Updating Google App Engine datastore

26 views
Skip to first unread message

Víctor Mayoral

unread,
Jun 1, 2010, 7:28:10 AM6/1/10
to Google App Engine
Hello,
I've just an applications using GWT and GAE. After reading the docs
and doing some examples I decided to begin coding but soon I reach
something tricky.

My application data would be at the GAE datastore using JDO. I want to
assume
that the app "will live". Let me explain this:
The entities at the datastore will change. This means that some
properties would be added and some of them maybe removed what leaves
me with a ton of exceptions to handle. Knowing this, which should be
the way to update the datastore entities? One by one after a change
is
made? Should I handle exceptions and then change just the entitie
requested? Is there a way to do this cleaner?

I've been thinking about how to do this stuff with my actual
knowledge
and i think that the most logical way to proceed is get the object,
remove it from the database, create a new one based on this old
object
and then persist it again.

To sum up the question is about if there's a way to add a property to
an stored entitie in the datastore (GAE) easily.

I hope you to understand my lines.

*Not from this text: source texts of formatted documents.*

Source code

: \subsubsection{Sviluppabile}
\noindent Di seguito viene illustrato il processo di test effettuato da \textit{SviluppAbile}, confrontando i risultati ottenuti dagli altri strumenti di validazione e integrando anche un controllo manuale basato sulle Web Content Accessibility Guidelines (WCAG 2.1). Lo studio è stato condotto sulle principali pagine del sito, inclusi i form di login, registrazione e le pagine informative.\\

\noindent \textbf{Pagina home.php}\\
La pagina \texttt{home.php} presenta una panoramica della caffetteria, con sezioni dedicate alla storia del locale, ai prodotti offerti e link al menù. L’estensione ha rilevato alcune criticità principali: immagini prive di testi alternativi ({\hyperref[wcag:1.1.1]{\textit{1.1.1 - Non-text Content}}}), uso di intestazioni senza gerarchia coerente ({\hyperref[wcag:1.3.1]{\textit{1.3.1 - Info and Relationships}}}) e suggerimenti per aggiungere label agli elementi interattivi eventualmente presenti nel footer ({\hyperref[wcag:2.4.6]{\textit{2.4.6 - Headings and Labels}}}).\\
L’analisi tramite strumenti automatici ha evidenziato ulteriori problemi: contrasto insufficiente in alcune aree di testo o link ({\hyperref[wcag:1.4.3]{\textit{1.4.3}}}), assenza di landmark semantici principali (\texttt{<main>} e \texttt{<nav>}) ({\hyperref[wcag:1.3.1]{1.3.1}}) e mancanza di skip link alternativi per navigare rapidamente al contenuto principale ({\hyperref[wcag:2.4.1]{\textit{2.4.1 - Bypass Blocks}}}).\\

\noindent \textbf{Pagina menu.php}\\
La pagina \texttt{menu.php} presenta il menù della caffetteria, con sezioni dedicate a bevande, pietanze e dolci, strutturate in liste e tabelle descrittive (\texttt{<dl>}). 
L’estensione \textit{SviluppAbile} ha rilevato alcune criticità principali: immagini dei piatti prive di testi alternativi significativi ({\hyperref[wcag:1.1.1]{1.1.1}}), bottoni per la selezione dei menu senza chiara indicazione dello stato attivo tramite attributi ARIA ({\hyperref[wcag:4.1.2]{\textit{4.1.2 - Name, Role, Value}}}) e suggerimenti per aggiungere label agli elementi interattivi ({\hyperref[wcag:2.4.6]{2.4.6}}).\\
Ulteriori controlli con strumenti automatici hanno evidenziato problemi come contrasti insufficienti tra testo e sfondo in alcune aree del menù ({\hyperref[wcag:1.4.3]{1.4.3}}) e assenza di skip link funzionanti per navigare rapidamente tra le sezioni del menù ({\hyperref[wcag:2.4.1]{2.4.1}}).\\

Any suggestion would be
appreciated.

Thanks,

Víctor.

Tristan

unread,
Jun 1, 2010, 6:41:58 PM6/1/10
to Google App Engine
Not sure how it would work in JDO but its simple to add properties in
low-level datastore.

I store my entities with a version property, when I update the entity,
I change the version and change my code to either intialize a non-
existing property on an old entity, or to delete a deprecated
property. This happens lazily (only when the entity is actally used).
You can also include a counter of how many entities were updated from
old to new and have a flag trigger when 100% of updates are complete.
Then in the next version of the code you can remove the updating
method since all old entities were lazily updated. An alternative
would be to set notification at 90% or some other percentage, and then
trigger a task that cleans up the rest of the entities. I use this
approach to keep my data consistent without the need for hugely
intensive datastore scans to update when changes happen.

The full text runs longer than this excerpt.